Confession: I can’t grow roses. I have three rosebushes by my last count, although bushes is admittedly stretching it a little. Rose sprigs would come closer. Or rose sticks. None of them bloomed this year (too busy battling inhospitable soil and Japanese beetles, I presume) save one lone flower that pushed its way out in September.
It made me think of my graduation motto, from the days when I was sixteen and starry-eyed.
Sacrifice: the bud for the rose, what I am for what I may become.
Which in retrospect seems like a kinda dumb thing to lay out for myself, a somewhat lacking life verse. Full of my activism and ambition – I am going to totally rock this maturity thing and grace the world with my presence, etc. But hey, I thought it was nice, although somewhat self-consciously.
It didn’t help that my motto reminded my big brother of Budweiser’s slogan, in our family of teetotalers, and he’d insert it at every opportunity, in a voice husky with meaning, just to get me. This bud’s for you!
(That might be grass, coming up behind the rosebud. So that could be another battle it was fighting.)
I couldn’t have known then that growth is only infrequently something we have the courage to choose for ourselves. Or how unwelcome that process would be, surprisingly unlike the unfolding of gracious petals that the rose watcher observes, whatever the rose may feel. Or that, shockingly, I wouldn’t feel more wise and winsome at, say, 37 than I did at 16.
So I wish I had picked something a touch more savvy.
Plus I like being a bud. It’s comfy.
“At last count”? Does the number of “bushes” randomly change and needs to be reevaluated? How much time elapsed between the “last count” and the writing of this post? If the number changes please notify us at the next count.
I kill them off and buy more. ????♀️ I’m a rosebush serial killer.
So it’s kind of hard to know which ones to count. Does two half-living bushes make one whole? As our friend from The Princess Bride says, There’s a big difference between mostly dead and all dead.
You both make me smile!
A confession of my own… There are times I think I may read here just for Travis’s comments. ????????
There are times I think I may write here just for Travis’s comments.
So happy to find someone whose rosebush-nurturing skills equal mine!
Ah, another comrade. You know it is bad when your landlord says, “My father-in-law told me your roses aren’t looking too good.” No they aren’t. One thing we didn’t disclose when we moved into this house is that I do not have a green thumb. Not a black thumb, either, in that I don’t purposely kill my plants. But I’m more like that meme I saw that suggests I can be a “plant hospice nurse who tries to ease their suffering when they pass silently from my flowerbeds and garden into the afterlife” without their fruits ever pausing in my kitchen. My roses are straggly stalks. They have countable leaves, which I don’t think is supposed to be normal?

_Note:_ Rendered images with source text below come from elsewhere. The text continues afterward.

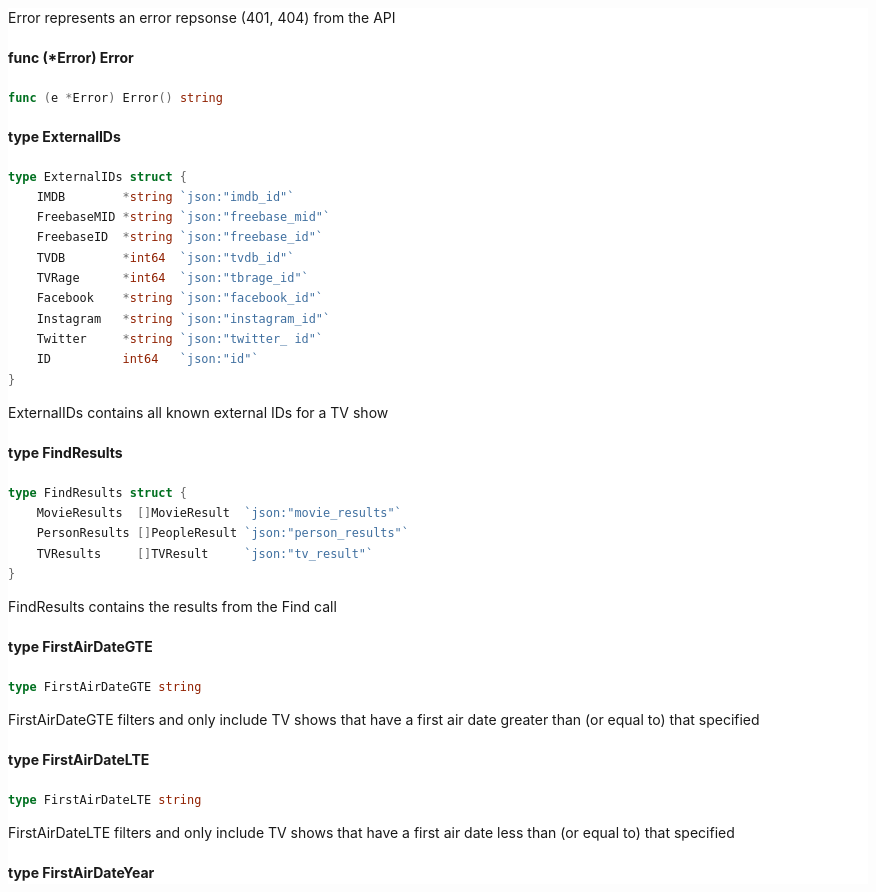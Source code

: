 Error represents an error repsonse (401, 404) from the API

#### func (*Error) Error

```go
func (e *Error) Error() string
```

#### type ExternalIDs

```go
type ExternalIDs struct {
	IMDB        *string `json:"imdb_id"`
	FreebaseMID *string `json:"freebase_mid"`
	FreebaseID  *string `json:"freebase_id"`
	TVDB        *int64  `json:"tvdb_id"`
	TVRage      *int64  `json:"tbrage_id"`
	Facebook    *string `json:"facebook_id"`
	Instagram   *string `json:"instagram_id"`
	Twitter     *string `json:"twitter_ id"`
	ID          int64   `json:"id"`
}
```

ExternalIDs contains all known external IDs for a TV show

#### type FindResults

```go
type FindResults struct {
	MovieResults  []MovieResult  `json:"movie_results"`
	PersonResults []PeopleResult `json:"person_results"`
	TVResults     []TVResult     `json:"tv_result"`
}
```

FindResults contains the results from the Find call

#### type FirstAirDateGTE

```go
type FirstAirDateGTE string
```

FirstAirDateGTE filters and only include TV shows that have a first air date
greater than (or equal to) that specified

#### type FirstAirDateLTE

```go
type FirstAirDateLTE string
```

FirstAirDateLTE filters and only include TV shows that have a first air date
less than (or equal to) that specified

#### type FirstAirDateYear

Digesting your thoughts on growth…
Meanwhile throw all your banana peelings at the base of your rose bush(es). They somehow do an amazing work on roses.
Ooh! Something practical! Good to know.
“Plus I like being a bud. It’s comfy.” Me too! I love this.
I like your motto. High ideals are okay, especially in the young. So much better than no ideals.
❤️❤️❤️
I know I never comment here, but I’m a reader! ????
So forgive if this comment is long and “preachy”, but this post about growing and blooms and buds, reminds me of the chapter I just read in “Gracelaced”, by Ruth Chou Simons.
“Blooms are not the only way to see God’s faithfulness. He is actively growing you, friend, while you sow within the hard soils of affliction. You don’t have to be blooming to be growing, so don’t give up. God Demonstrating His Glory Through Your Dependency is your real story, and He’s writing it day by day through deepening roots and newly formed buds. Blooms will come because He’s faithful to finish what He begins in us. But even if you don’t see it today, take heart. Your land of affliction is the very ground the Lord is using for your good and His glory.”
????
Thank you!
Another fellow gardener who can’t grow roses! Neither can I, unfortunately. Out of the three rosebushes I bought on sale last year, only one grew leaves, and those got chewed up by an annoying green caterpillar!
As far as spiritual growth, sometimes I feel like that rosebush. I can’t see much growth…but I know that somehow, I’m growing, despite the fact that my leaves feel like they’re getting chewed up. As for the roses…well…they’re coming, even though it IS more comfy being a bud. 🙂
“…growth is only infrequently something we have the courage to choose for ourselves.” This is the line that got me.